Action item :: Pull out every line below containing the word "como".

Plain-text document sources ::

= = = = =

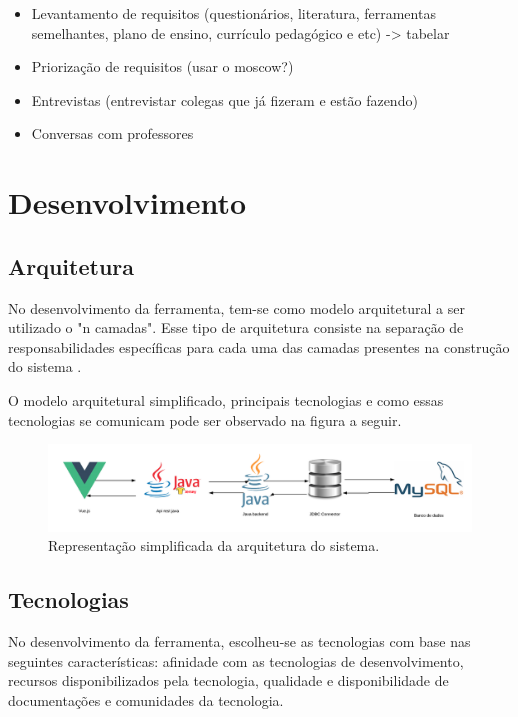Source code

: \begin{itemize}
	\item Levantamento de requisitos (questionários, literatura, ferramentas semelhantes, plano de ensino, currículo pedagógico e etc) -> tabelar
	\item Priorização de requisitos (usar o moscow?)
	\item Entrevistas (entrevistar colegas que já fizeram e estão fazendo)
	\item Conversas com professores
\end{itemize}

\section{Desenvolvimento}

\subsection{Arquitetura}

No desenvolvimento da ferramenta, tem-se como modelo arquitetural a ser utilizado o "n camadas". Esse tipo
de arquitetura consiste na separação de responsabilidades específicas para cada uma das camadas presentes 
na construção do sistema \cite{MSF}.

O modelo arquitetural simplificado, principais tecnologias e como essas tecnologias se comunicam pode ser observado 
na figura a seguir.

\begin{figure}[h]
	\centering
	\includegraphics[keepaspectratio=true,scale=0.25]{figuras/arquitetura.png}
	\caption{Representação simplificada da arquitetura do sistema.}
	\label{arquitetura}
\end{figure}



\subsection{Tecnologias}

No desenvolvimento da ferramenta, escolheu-se as tecnologias com base nas seguintes características: afinidade
com as tecnologias de desenvolvimento, recursos disponibilizados pela tecnologia, qualidade e disponibilidade
de documentações e comunidades da tecnologia.

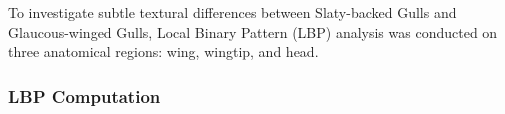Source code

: \documentclass[a4paper,12pt]{report}
\begin{document}
To investigate subtle textural differences between Slaty-backed Gulls and Glaucous-winged Gulls, Local Binary Pattern (LBP) analysis was conducted on three anatomical regions: wing, wingtip, and head.

\subsubsection{LBP Computation}





\end{document}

= = = = =

Your response ::
No desenvolvimento da ferramenta, tem-se como modelo arquitetural a ser utilizado o "n camadas". Esse tipo
O modelo arquitetural simplificado, principais tecnologias e como essas tecnologias se comunicam pode ser observado 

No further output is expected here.